Thank you in advance!
Cheers, Collin
(P.S.: I'm a physics student,... So.. ah.., please involve as little new concepts as possible, I would really appreciate that.)
$ \newcommand{\Aut}{\operatorname{Aut}}% $Here's a more explicit correspondence. Let $D_2$ have identity element $e$, and be generated by $a$ and $b$ with $a^2 = b^2 = e$ and $ab=ba$. Any two of $a$, $b$ and $ab$ will generate the whole group.
An automorphism $\lambda$ of $D_2$ is determined by where it sends the generators. There are three choices for $\lambda(a)$ and two remaining for $\lambda(b)$. So $|\Aut D_2| = 6$.

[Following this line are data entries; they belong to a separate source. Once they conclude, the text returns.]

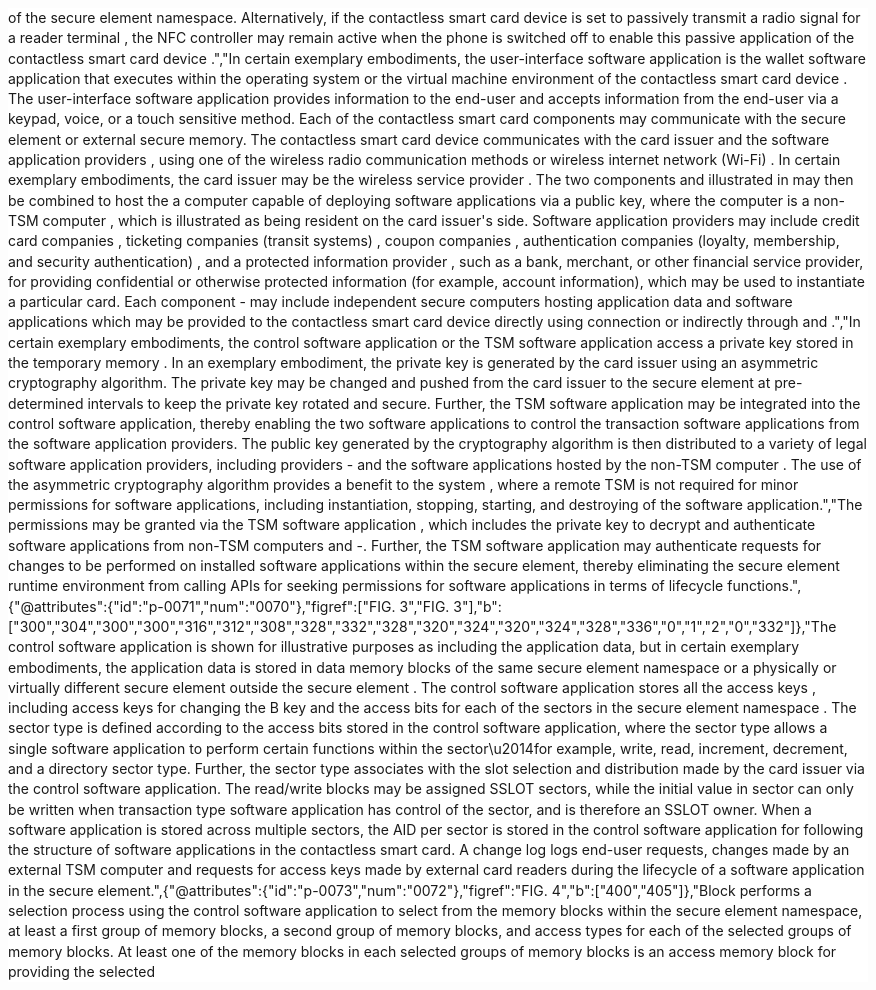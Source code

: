 of the secure element namespace. Alternatively, if the contactless smart card device is set to passively transmit a radio signal for a reader terminal , the NFC controller may remain active when the phone is switched off to enable this passive application of the contactless smart card device .","In certain exemplary embodiments, the user-interface software application  is the wallet software application that executes within the operating system or the virtual machine environment  of the contactless smart card device . The user-interface software application  provides information to the end-user and accepts information from the end-user via a keypad, voice, or a touch sensitive method. Each of the contactless smart card components may communicate with the secure element or external secure memory. The contactless smart card device  communicates with the card issuer  and the software application providers , using one of the wireless radio communication methods  or wireless internet network (Wi-Fi) . In certain exemplary embodiments, the card issuer  may be the wireless service provider . The two components  and  illustrated in  may then be combined to host the a computer capable of deploying software applications via a public key, where the computer is a non-TSM computer , which is illustrated as being resident on the card issuer's  side. Software application providers  may include credit card companies , ticketing companies (transit systems) , coupon companies , authentication companies (loyalty, membership, and security authentication) , and a protected information provider , such as a bank, merchant, or other financial service provider, for providing confidential or otherwise protected information (for example, account information), which may be used to instantiate a particular card. Each component - may include independent secure computers hosting application data and software applications which may be provided to the contactless smart card device  directly using connection  or indirectly through  and .","In certain exemplary embodiments, the control software application or the TSM software application access a private key stored in the temporary memory . In an exemplary embodiment, the private key is generated by the card issuer using an asymmetric cryptography algorithm. The private key may be changed and pushed from the card issuer  to the secure element  at pre-determined intervals to keep the private key rotated and secure. Further, the TSM software application may be integrated into the control software application, thereby enabling the two software applications to control the transaction software applications from the software application providers. The public key generated by the cryptography algorithm is then distributed to a variety of legal software application providers, including providers - and the software applications hosted by the non-TSM computer . The use of the asymmetric cryptography algorithm provides a benefit to the system , where a remote TSM is not required for minor permissions for software applications, including instantiation, stopping, starting, and destroying of the software application.","The permissions may be granted via the TSM software application , which includes the private key to decrypt and authenticate software applications from non-TSM computers  and -. Further, the TSM software application may authenticate requests for changes to be performed on installed software applications within the secure element, thereby eliminating the secure element runtime environment from calling APIs for seeking permissions for software applications in terms of lifecycle functions.",{"@attributes":{"id":"p-0071","num":"0070"},"figref":["FIG. 3","FIG. 3"],"b":["300","304","300","300","316","312","308","328","332","328","320","324","320","324","328","336","0","1","2","0","332"]},"The control software application  is shown for illustrative purposes as including the application data, but in certain exemplary embodiments, the application data is stored in data memory blocks of the same secure element namespace  or a physically or virtually different secure element outside the secure element . The control software application  stores all the access keys , including access keys for changing the B key and the access bits  for each of the sectors in the secure element namespace . The sector type  is defined according to the access bits stored in the control software application, where the sector type allows a single software application to perform certain functions within the sector\u2014for example, write, read, increment, decrement, and a directory sector type. Further, the sector type associates with the slot selection and distribution made by the card issuer via the control software application. The read\/write blocks may be assigned SSLOT sectors, while the initial value in sector  can only be written when transaction type software application has control of the sector, and is therefore an SSLOT owner. When a software application is stored across multiple sectors, the AID per sector is stored  in the control software application for following the structure of software applications in the contactless smart card. A change log logs end-user requests, changes made by an external TSM computer and requests for access keys made by external card readers during the lifecycle of a software application in the secure element.",{"@attributes":{"id":"p-0073","num":"0072"},"figref":"FIG. 4","b":["400","405"]},"Block  performs a selection process using the control software application to select from the memory blocks within the secure element namespace, at least a first group of memory blocks, a second group of memory blocks, and access types for each of the selected groups of memory blocks. At least one of the memory blocks in each selected groups of memory blocks is an access memory block for providing the selected
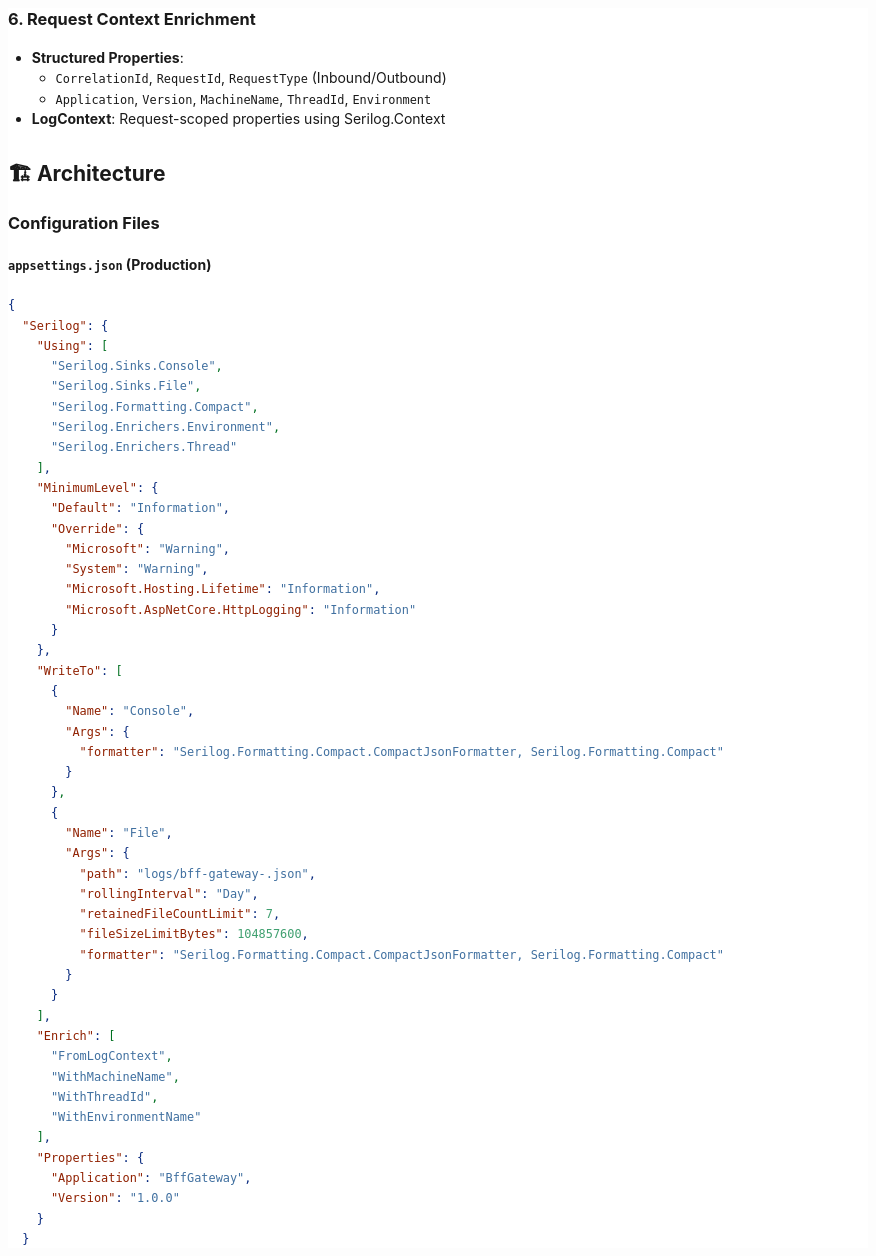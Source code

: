 ### 6. **Request Context Enrichment**

- **Structured Properties**:
  - `CorrelationId`, `RequestId`, `RequestType` (Inbound/Outbound)
  - `Application`, `Version`, `MachineName`, `ThreadId`, `Environment`
- **LogContext**: Request-scoped properties using Serilog.Context

## 🏗️ Architecture

### Configuration Files

#### `appsettings.json` (Production)

```json
{
  "Serilog": {
    "Using": [
      "Serilog.Sinks.Console",
      "Serilog.Sinks.File",
      "Serilog.Formatting.Compact",
      "Serilog.Enrichers.Environment",
      "Serilog.Enrichers.Thread"
    ],
    "MinimumLevel": {
      "Default": "Information",
      "Override": {
        "Microsoft": "Warning",
        "System": "Warning",
        "Microsoft.Hosting.Lifetime": "Information",
        "Microsoft.AspNetCore.HttpLogging": "Information"
      }
    },
    "WriteTo": [
      {
        "Name": "Console",
        "Args": {
          "formatter": "Serilog.Formatting.Compact.CompactJsonFormatter, Serilog.Formatting.Compact"
        }
      },
      {
        "Name": "File",
        "Args": {
          "path": "logs/bff-gateway-.json",
          "rollingInterval": "Day",
          "retainedFileCountLimit": 7,
          "fileSizeLimitBytes": 104857600,
          "formatter": "Serilog.Formatting.Compact.CompactJsonFormatter, Serilog.Formatting.Compact"
        }
      }
    ],
    "Enrich": [
      "FromLogContext",
      "WithMachineName",
      "WithThreadId",
      "WithEnvironmentName"
    ],
    "Properties": {
      "Application": "BffGateway",
      "Version": "1.0.0"
    }
  }
```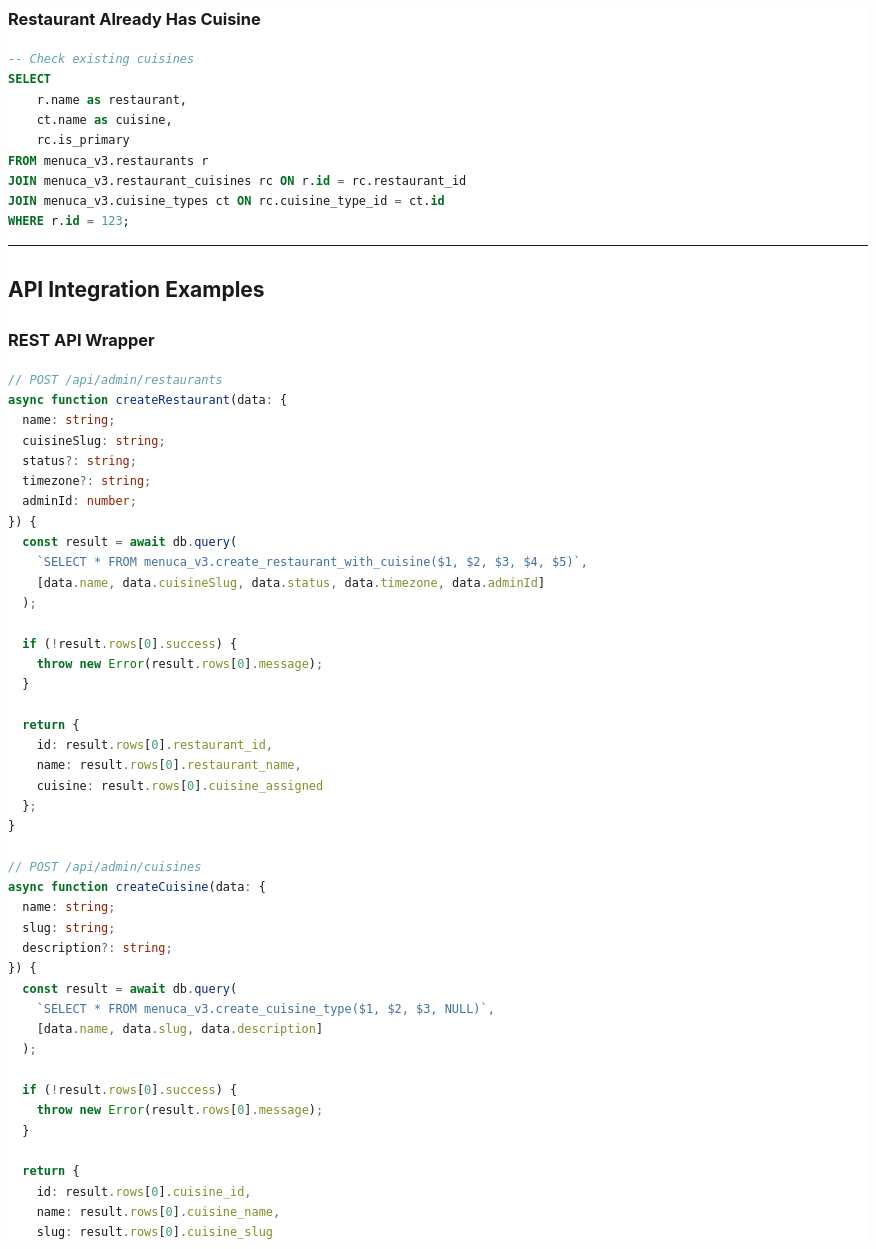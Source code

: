 ### Restaurant Already Has Cuisine
```sql
-- Check existing cuisines
SELECT 
    r.name as restaurant,
    ct.name as cuisine,
    rc.is_primary
FROM menuca_v3.restaurants r
JOIN menuca_v3.restaurant_cuisines rc ON r.id = rc.restaurant_id
JOIN menuca_v3.cuisine_types ct ON rc.cuisine_type_id = ct.id
WHERE r.id = 123;
```

---

## API Integration Examples

### REST API Wrapper

```typescript
// POST /api/admin/restaurants
async function createRestaurant(data: {
  name: string;
  cuisineSlug: string;
  status?: string;
  timezone?: string;
  adminId: number;
}) {
  const result = await db.query(
    `SELECT * FROM menuca_v3.create_restaurant_with_cuisine($1, $2, $3, $4, $5)`,
    [data.name, data.cuisineSlug, data.status, data.timezone, data.adminId]
  );
  
  if (!result.rows[0].success) {
    throw new Error(result.rows[0].message);
  }
  
  return {
    id: result.rows[0].restaurant_id,
    name: result.rows[0].restaurant_name,
    cuisine: result.rows[0].cuisine_assigned
  };
}

// POST /api/admin/cuisines
async function createCuisine(data: {
  name: string;
  slug: string;
  description?: string;
}) {
  const result = await db.query(
    `SELECT * FROM menuca_v3.create_cuisine_type($1, $2, $3, NULL)`,
    [data.name, data.slug, data.description]
  );
  
  if (!result.rows[0].success) {
    throw new Error(result.rows[0].message);
  }
  
  return {
    id: result.rows[0].cuisine_id,
    name: result.rows[0].cuisine_name,
    slug: result.rows[0].cuisine_slug
```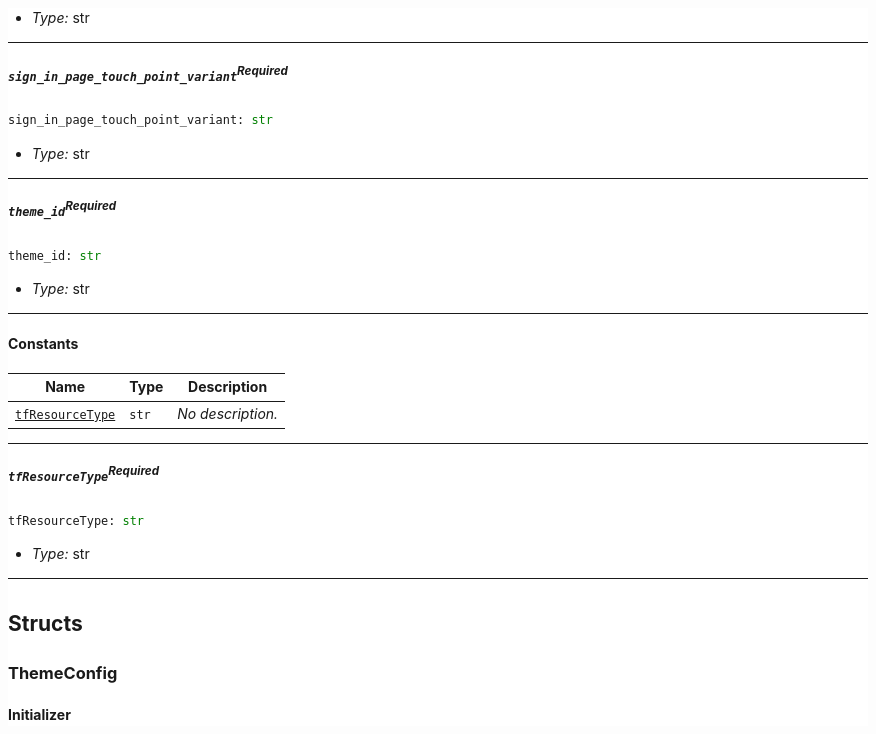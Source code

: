 - *Type:* str

---

##### `sign_in_page_touch_point_variant`<sup>Required</sup> <a name="sign_in_page_touch_point_variant" id="@cdktf/provider-okta.theme.Theme.property.signInPageTouchPointVariant"></a>

```python
sign_in_page_touch_point_variant: str
```

- *Type:* str

---

##### `theme_id`<sup>Required</sup> <a name="theme_id" id="@cdktf/provider-okta.theme.Theme.property.themeId"></a>

```python
theme_id: str
```

- *Type:* str

---

#### Constants <a name="Constants" id="Constants"></a>

| **Name** | **Type** | **Description** |
| --- | --- | --- |
| <code><a href="#@cdktf/provider-okta.theme.Theme.property.tfResourceType">tfResourceType</a></code> | <code>str</code> | *No description.* |

---

##### `tfResourceType`<sup>Required</sup> <a name="tfResourceType" id="@cdktf/provider-okta.theme.Theme.property.tfResourceType"></a>

```python
tfResourceType: str
```

- *Type:* str

---

## Structs <a name="Structs" id="Structs"></a>

### ThemeConfig <a name="ThemeConfig" id="@cdktf/provider-okta.theme.ThemeConfig"></a>

#### Initializer <a name="Initializer" id="@cdktf/provider-okta.theme.ThemeConfig.Initializer"></a>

We can enumerate them: $$ \begin{array}{c|cc} \lambda & \lambda(a) & \lambda(b) & \lambda(ab) \\\hline \iota & a & b & ab \\ \rho & b & ab & a \\ \rho^2 & ab & a & b \\ \phi & b & a & ab \\ \rho\phi & ab & b & a \\ \rho^2\phi & a & ab & b \end{array} $$ Notice that $\rho^3 = \phi^2 = \iota$, and $\phi \rho \phi = \rho^{-1}$. This characterizes $S_3$. If you think of $a$, $b$, and $ab$ as the vertices of an equilateral triangle, $\phi$ is a one-third rotation, $\phi^2$ is a two-thirds rotation, or one-third in the other direction, and each of $\phi$, $\rho\phi$, and $\rho^2\phi$ swap vertices.